Desse modo, não se trata de somente apresentar o exame, mas situá-lo em um contexto histórico e social. O Enem foi criado em 1998 e até hoje avalia o desempenho de concluintes do ensino médio, porém, após sua reformulação em 2009, adquiriu novas funções – sendo sua nota utilizada para ingresso em IES – e sofreu adequações, a exemplo de ser constituído por um maior número de itens. Para tal, foi criado, conforme mencionado no início deste capítulo, um BNI com um maior número de profissionais elaboradores. O emprego da TRI foi implantado, houve a redefinição de critérios para seleção e capacitação dos avaliadores e aplicadores, enfim, uma série de modificações foram realizadas que, de maneiras diferentes, interferem no andamento do exame.

Outro elemento que merece destaque é a valoração dos conteúdos. Nota-se certa contradição na perspectiva de interdisciplinaridade defendida nos PCNs. Cabe aqui a retomada do discurso governamental, visualizado na mídia e nos documentos informativos sobre o processo de mudança instaurado na educação básica. Ao invés de humanizar o processo avaliativo e caminhar em direção ao ensino qualitativo (preconizado pelo governo), a avaliação nacional tem sido empregada com o uso de uma escala que estabelece estatisticamente a posição do conteúdo diretamente associada à noção de evolução. Na medida em que se demonstra dominar um determinado conceito, o participante se posiciona acima ou abaixo, entre os “saberes mais e saberes menos”, apontando para a direção de um modelo curricular que hierarquiza o conhecimento.

A interpretação pedagógica das escalas de proficiência ocorre por meio desse mapa de itens, onde cada item é posicionado na escala a partir de um gradiente de complexidade ao longo dessa mesma escala e dos itens que compõem a prova. De acordo com a quantidade de acertos e erros, a complexidade dos itens em questão e as habilidades envolvidas é que se calcula a pontuação total do participante (INEP, 2010c).

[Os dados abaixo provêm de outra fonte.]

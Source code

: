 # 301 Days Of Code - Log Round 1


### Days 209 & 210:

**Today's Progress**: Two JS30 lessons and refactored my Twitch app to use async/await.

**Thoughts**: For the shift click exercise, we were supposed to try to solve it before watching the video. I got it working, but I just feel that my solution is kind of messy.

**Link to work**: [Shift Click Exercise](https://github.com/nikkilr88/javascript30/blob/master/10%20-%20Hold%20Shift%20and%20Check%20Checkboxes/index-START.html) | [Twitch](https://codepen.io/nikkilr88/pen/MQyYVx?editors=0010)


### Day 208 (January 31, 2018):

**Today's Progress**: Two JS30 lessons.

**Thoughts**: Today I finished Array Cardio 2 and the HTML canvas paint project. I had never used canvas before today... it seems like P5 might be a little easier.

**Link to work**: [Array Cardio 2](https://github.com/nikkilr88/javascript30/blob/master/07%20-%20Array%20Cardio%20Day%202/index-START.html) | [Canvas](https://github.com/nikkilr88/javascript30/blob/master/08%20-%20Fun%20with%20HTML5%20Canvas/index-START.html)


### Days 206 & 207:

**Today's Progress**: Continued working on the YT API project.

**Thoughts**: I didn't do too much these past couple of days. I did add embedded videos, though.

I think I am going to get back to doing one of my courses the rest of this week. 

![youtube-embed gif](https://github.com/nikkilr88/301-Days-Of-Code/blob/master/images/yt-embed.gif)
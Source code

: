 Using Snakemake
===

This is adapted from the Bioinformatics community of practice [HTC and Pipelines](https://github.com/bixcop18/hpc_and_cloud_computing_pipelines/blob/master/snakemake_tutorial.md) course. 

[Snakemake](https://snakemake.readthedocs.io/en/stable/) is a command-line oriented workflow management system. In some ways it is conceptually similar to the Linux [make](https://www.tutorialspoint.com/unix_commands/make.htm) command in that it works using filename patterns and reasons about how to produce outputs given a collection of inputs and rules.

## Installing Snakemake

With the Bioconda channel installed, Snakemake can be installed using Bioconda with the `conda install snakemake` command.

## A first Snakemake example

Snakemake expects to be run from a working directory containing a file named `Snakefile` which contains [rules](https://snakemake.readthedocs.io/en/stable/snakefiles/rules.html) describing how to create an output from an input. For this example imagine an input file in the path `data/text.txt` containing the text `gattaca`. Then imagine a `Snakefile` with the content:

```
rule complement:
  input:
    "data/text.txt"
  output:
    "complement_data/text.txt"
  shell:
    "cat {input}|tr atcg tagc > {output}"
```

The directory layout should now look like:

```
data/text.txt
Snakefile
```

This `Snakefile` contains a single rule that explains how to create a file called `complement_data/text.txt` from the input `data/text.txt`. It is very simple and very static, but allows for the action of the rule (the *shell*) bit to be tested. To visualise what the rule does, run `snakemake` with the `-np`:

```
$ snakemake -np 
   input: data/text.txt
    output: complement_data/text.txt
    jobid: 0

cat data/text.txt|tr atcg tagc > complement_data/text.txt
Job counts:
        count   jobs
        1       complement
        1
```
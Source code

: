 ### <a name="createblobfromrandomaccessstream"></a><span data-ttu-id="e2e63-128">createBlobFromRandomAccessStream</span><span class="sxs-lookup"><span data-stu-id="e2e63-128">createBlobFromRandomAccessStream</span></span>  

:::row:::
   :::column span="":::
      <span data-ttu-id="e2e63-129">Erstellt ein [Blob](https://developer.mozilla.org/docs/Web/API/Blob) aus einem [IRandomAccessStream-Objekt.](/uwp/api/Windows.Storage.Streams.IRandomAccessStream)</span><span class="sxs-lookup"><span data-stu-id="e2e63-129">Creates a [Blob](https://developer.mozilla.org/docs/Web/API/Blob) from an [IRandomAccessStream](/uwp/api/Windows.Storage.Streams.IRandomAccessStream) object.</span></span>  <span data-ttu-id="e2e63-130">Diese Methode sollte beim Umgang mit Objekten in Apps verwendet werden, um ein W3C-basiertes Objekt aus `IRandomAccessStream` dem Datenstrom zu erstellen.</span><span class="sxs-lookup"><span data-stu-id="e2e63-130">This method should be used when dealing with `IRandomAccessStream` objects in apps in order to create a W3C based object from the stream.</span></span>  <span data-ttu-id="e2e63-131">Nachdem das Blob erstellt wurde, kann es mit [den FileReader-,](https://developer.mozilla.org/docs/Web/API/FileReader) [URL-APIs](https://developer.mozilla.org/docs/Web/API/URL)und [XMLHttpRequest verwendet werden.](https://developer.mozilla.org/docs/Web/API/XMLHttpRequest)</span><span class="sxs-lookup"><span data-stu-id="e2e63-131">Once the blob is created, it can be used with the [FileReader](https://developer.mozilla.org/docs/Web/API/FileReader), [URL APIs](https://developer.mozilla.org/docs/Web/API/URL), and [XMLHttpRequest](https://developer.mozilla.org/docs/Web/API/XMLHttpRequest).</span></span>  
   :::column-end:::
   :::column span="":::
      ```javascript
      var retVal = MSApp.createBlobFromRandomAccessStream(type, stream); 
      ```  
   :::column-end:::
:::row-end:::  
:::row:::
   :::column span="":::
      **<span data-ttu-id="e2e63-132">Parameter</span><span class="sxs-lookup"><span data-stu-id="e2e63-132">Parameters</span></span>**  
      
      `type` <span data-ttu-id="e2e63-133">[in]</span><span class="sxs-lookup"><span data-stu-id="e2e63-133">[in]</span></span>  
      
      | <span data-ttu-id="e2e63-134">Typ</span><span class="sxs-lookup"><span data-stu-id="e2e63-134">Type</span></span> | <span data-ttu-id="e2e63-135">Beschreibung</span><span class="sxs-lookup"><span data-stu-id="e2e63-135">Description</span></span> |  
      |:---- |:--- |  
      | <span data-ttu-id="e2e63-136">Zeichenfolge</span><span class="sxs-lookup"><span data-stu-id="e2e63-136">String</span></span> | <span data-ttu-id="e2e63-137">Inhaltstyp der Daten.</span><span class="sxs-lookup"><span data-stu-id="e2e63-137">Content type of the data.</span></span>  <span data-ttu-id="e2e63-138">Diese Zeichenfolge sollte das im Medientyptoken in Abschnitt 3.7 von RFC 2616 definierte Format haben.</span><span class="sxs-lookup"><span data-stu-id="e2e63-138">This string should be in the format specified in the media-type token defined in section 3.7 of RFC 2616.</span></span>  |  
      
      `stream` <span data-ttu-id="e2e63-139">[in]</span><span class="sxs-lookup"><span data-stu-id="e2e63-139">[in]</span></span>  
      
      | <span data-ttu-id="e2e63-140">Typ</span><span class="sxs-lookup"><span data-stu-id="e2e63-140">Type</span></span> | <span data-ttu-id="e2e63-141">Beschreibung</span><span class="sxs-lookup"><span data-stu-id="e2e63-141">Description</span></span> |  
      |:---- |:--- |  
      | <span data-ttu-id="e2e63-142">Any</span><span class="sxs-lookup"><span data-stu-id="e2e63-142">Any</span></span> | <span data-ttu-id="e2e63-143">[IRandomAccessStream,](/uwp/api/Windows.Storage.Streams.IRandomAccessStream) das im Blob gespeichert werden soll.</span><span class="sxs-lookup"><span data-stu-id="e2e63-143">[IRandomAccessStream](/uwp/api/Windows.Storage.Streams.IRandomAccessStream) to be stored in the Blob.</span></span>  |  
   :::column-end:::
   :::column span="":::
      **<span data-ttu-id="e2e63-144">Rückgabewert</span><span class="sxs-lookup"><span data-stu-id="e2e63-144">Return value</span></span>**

Sobre as respostas indicadas pelo sujeito é que será aplicada a análise estatística que levará em conta a amostra (população submetida ao exame) e suas indicações (respostas) aos descritores disponíveis. Desse modo, o item se enquadra em categorias: área de conhecimento, posição do item na prova e habilidade que avalia. Com o uso de recursos tecnológicos é possível efetuar a leitura no caderno de respostas e gerar estatísticas.